The new Maryland House, a 42,000-square-foot, gable-roofed and glass-enclosed structure, features nine food vendors, a tourist information center, larger bathrooms and several shops. A new Sunoco gas station on the property includes more than 40 fueling outlets with state-of-the-art pumps that speed up the fueling process.
"I like the sort of open-air feel and concept," said Lt. Gov. Anthony G. Brown during a tour and ribbon-cutting at the new Aberdeen facility on Monday.
"This is so much better," said James Smith, the state's transportation secretary, as he stood with Brown and Sen. Ben Cardin in the facility's new men's bathroom, which has twice as many stalls and urinals as the previous facility.
The former Maryland House opened in 1963, and later became one of the most frequented travel plazas in the country, with lines often forming outside the bathrooms. It was closed in 2012 under a $56 million public-private partnership to redevelop it and the nearby Chesapeake House.
The Chesapeake House, which opened in Cecil County in 1975, will close to the public next week so work there can be completed by September, said Xavier Rabell, CEO of Areas USA, which won a contract to build the facilities and operate them for the state through 2047.
Construction of the new Chesapeake House facility began on land adjacent to the existing facility in the spring. Rabell said that structure is complete, and with Maryland House reopened, work will begin to demolish the old Chesapeake House and turn the site of the former facility into parking.
Rabell said he expects it to take 10 to 12 years for his company to recoup its investment. "It will depend on traffic. It will depend on our service to our customers," he said.
More than 5 million people have stopped annually at Maryland House and Chesapeake House, which are state-owned, in recent years.
That volume of travelers largely shaped the design of the new structures, as did architecture and design aesthetics native to Maryland, said Glenn Birx, chief operating officer of Ayers Saint Gross, the project's Baltimore-based designer.
"You have to design to the peak hours," Birx said.
The plaza offers about 500 seats for dining.
During the ribbon-cutting, Brown, Smith and Cardin all lauded the completed plaza as the newest success under the state's public-private partnership law. They also celebrated the more than 400 construction jobs and 575 operating jobs the state has said the project has generated.
"We couldn't have done this solely as a state endeavor," Cardin said.
The plazas are expected to generate hundreds of millions of dollars in state revenue over the course of the Areas contract.
Brown called the Maryland House "an iconic symbol along this heavily traveled corridor."
The new facility features a Phillip's Seafood, Wendy's, Nathan's, Currito, Jerry's Subs and Pizza, Auntie Anne's, Dunkin' Donuts, Carvel and Sunshine Market.
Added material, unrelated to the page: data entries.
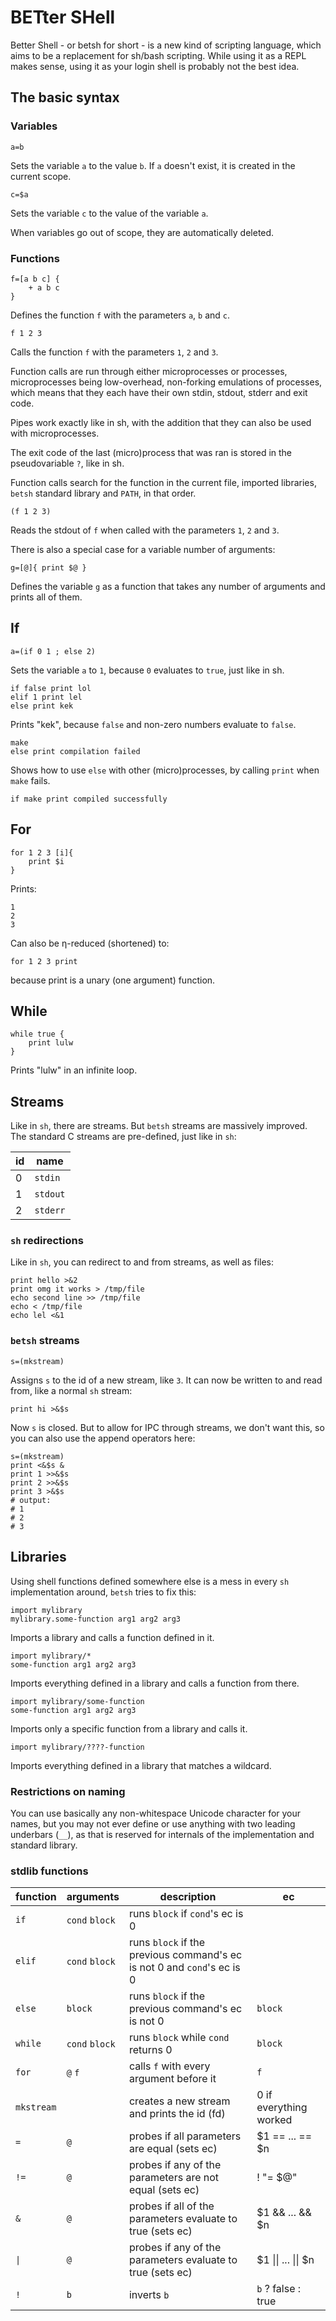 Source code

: # BETter SHell

Better Shell - or betsh for short - is a new kind of scripting language, which
aims to be a replacement for sh/bash scripting. While using it as a REPL makes
sense, using it as your login shell is probably not the best idea.

## The basic syntax

### Variables

    a=b

Sets the variable `a` to the value `b`. If `a` doesn't exist, it is created in
the current scope.

    c=$a

Sets the variable `c` to the value of the variable `a`.

When variables go out of scope, they are automatically deleted.

### Functions

    f=[a b c] {
        + a b c
    }

Defines the function `f` with the parameters `a`, `b` and `c`.

    f 1 2 3

Calls the function `f` with the parameters `1`, `2` and `3`.

Function calls are run through either microprocesses or processes,
microprocesses being low-overhead, non-forking emulations of processes, which
means that they each have their own stdin, stdout, stderr and exit code.

Pipes work exactly like in sh, with the addition that they can also be used with
microprocesses.

<!--TODO: std* redirections-->

The exit code of the last (micro)process that was ran is stored in the
pseudovariable `?`, like in sh.

Function calls search for the function in the current file, imported libraries,
`betsh` standard library and `PATH`, in that order.

    (f 1 2 3)

Reads the stdout of `f` when called with the parameters `1`, `2` and `3`.

There is also a special case for a variable number of arguments:

    g=[@]{ print $@ }

Defines the variable `g` as a function that takes any number of arguments and
prints all of them.

## If

    a=(if 0 1 ; else 2)

Sets the variable `a` to `1`, because `0` evaluates to `true`, just like in sh.

    if false print lol
    elif 1 print lel
    else print kek

Prints "kek", because `false` and non-zero numbers evaluate to `false`.

    make
    else print compilation failed

Shows how to use `else` with other (micro)processes, by calling `print` when
`make` fails.

    if make print compiled successfully

## For

    for 1 2 3 [i]{
        print $i
    }

Prints:

    1
    2
    3

Can also be η-reduced (shortened) to:

    for 1 2 3 print

because print is a unary (one argument) function.

## While

    while true {
        print lulw
    }

Prints "lulw" in an infinite loop.

## Streams

Like in `sh`, there are streams. But `betsh` streams are massively improved. The
standard C streams are pre-defined, just like in `sh`:

| id | name     |
| -- | -------- |
| 0  | `stdin`  |
| 1  | `stdout` |
| 2  | `stderr` |

### `sh` redirections

Like in `sh`, you can redirect to and from streams, as well as files:

    print hello >&2
    print omg it works > /tmp/file
    echo second line >> /tmp/file
    echo < /tmp/file
    echo lel <&1

<!--TODO: isn't the last example senseless?!-->

### `betsh` streams

    s=(mkstream)

Assigns `s` to the id of a new stream, like `3`. It can now be written to and
read from, like a normal `sh` stream:

    print hi >&$s

Now `s` is closed. But to allow for IPC through streams, we don't want this, so
you can also use the append operators here:

    s=(mkstream)
    print <&$s &
    print 1 >>&$s
    print 2 >>&$s
    print 3 >&$s
    # output:
    # 1
    # 2
    # 3

## Libraries

Using shell functions defined somewhere else is a mess in every `sh`
implementation around, `betsh` tries to fix this:

    import mylibrary
    mylibrary.some-function arg1 arg2 arg3

Imports a library and calls a function defined in it.

    import mylibrary/*
    some-function arg1 arg2 arg3

Imports everything defined in a library and calls a function from there.

    import mylibrary/some-function
    some-function arg1 arg2 arg3

Imports only a specific function from a library and calls it.

    import mylibrary/????-function

Imports everything defined in a library that matches a wildcard.

### Restrictions on naming

You can use basically any non-whitespace Unicode character for your names, but
you may not ever define or use anything with two leading underbars (`__`), as
that is reserved for internals of the implementation and standard library.

### stdlib functions

| function            | arguments      | description                                                             | ec                                  |
| ------------------- | -------------- | ----------------------------------------------------------------------- | ----------------------------------- |
| `if`                | `cond` `block` | runs `block` if `cond`'s ec is 0                                        |                                     |
| `elif`              | `cond` `block` | runs `block` if the previous command's ec is not 0 and `cond`'s ec is 0 |                                     |
| `else`              | `block`        | runs `block` if the previous command's ec is not 0                      | `block`                             |
| `while`             | `cond` `block` | runs `block` while `cond` returns 0                                     | `block`                             |
| `for`               | `@` `f`        | calls `f` with every argument before it                                 | `f`                                 |
| `mkstream`          |                | creates a new stream and prints the id (fd)                             | 0 if everything worked              |
| `=`                 | `@`            | probes if all parameters are equal (sets ec)                            | $1 == ... == $n                     |
| `!=`                | `@`            | probes if any of the parameters are not equal (sets ec)                 | ! "= $@"                            |
| `&`                 | `@`            | probes if all of the parameters evaluate to true (sets ec)              | $1 && ... && $n                     |
| <code>&vert;</code> | `@`            | probes if any of the parameters evaluate to true (sets ec)              | $1 &vert;&vert; ... &vert;&vert; $n |
| `!`                 | `b`            | inverts `b`                                                             | `b` ? false : true                  |

<!--TODO: more-->
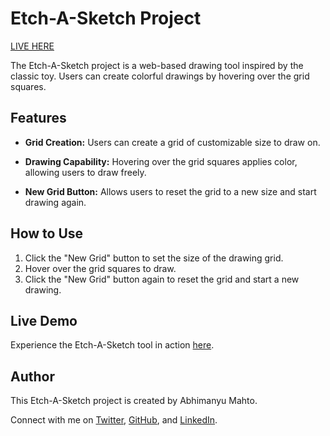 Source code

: # Etch-A-Sketch Project
[LIVE HERE](https://abhi6777.github.io/Sketchpad/)

The Etch-A-Sketch project is a web-based drawing tool inspired by the classic toy. Users can create colorful drawings by hovering over the grid squares.

## Features

- **Grid Creation:** Users can create a grid of customizable size to draw on.
  
- **Drawing Capability:** Hovering over the grid squares applies color, allowing users to draw freely.
  
- **New Grid Button:** Allows users to reset the grid to a new size and start drawing again.

## How to Use

1. Click the "New Grid" button to set the size of the drawing grid.
2. Hover over the grid squares to draw.
3. Click the "New Grid" button again to reset the grid and start a new drawing.

## Live Demo

Experience the Etch-A-Sketch tool in action [here](https://abhi6777.github.io/Sketchpad/).

## Author

This Etch-A-Sketch project is created by Abhimanyu Mahto.

Connect with me on [Twitter](https://twitter.com/Abhimanyu_codes), [GitHub](https://github.com/abhi6777), and [LinkedIn](https://www.linkedin.com/in/abhimanyu-mahto-3a316a233/).
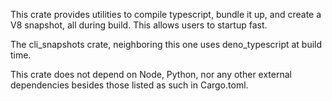 This crate provides utilities to compile typescript, bundle it up, and create a V8
snapshot, all during build. This allows users to startup fast.

The cli_snapshots crate, neighboring this one uses deno_typescript at build
time.

This crate does not depend on Node, Python, nor any other external dependencies
besides those listed as such in Cargo.toml.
It also has a Brookstone and an Orange Optix.
The separate Sunoco gas station includes a 5,700-square-foot A Plus convenience store.
Bruce Gartner, executive director of the Maryland Transportation Authority, said officials with the state and Areas are working through final checklists to make sure everything at the facility is ready for its opening. Officials did not provide an exact opening date but said it will be next week.
Al Doane, 78, of Port Deposit works at the Maryland House tourist center and said he is excited for the public to see the new facility. After working at the Chesapeake House for more than 17 years, the last four in its welcome center, Doane said he jumped at the offer from Areas to continue working in the new facilities.
A former history teacher and headmaster at Lighthouse Christian Academy in Port Deposit, Doane said talking to visitors about Maryland's history is his favorite part of the job, and there is now room for more visitors than ever.
"If we got five to six tour buses in, we were armpit to armpit," he said of the crowded older facilities. "Now I look forward to 10 to 15 buses at a time."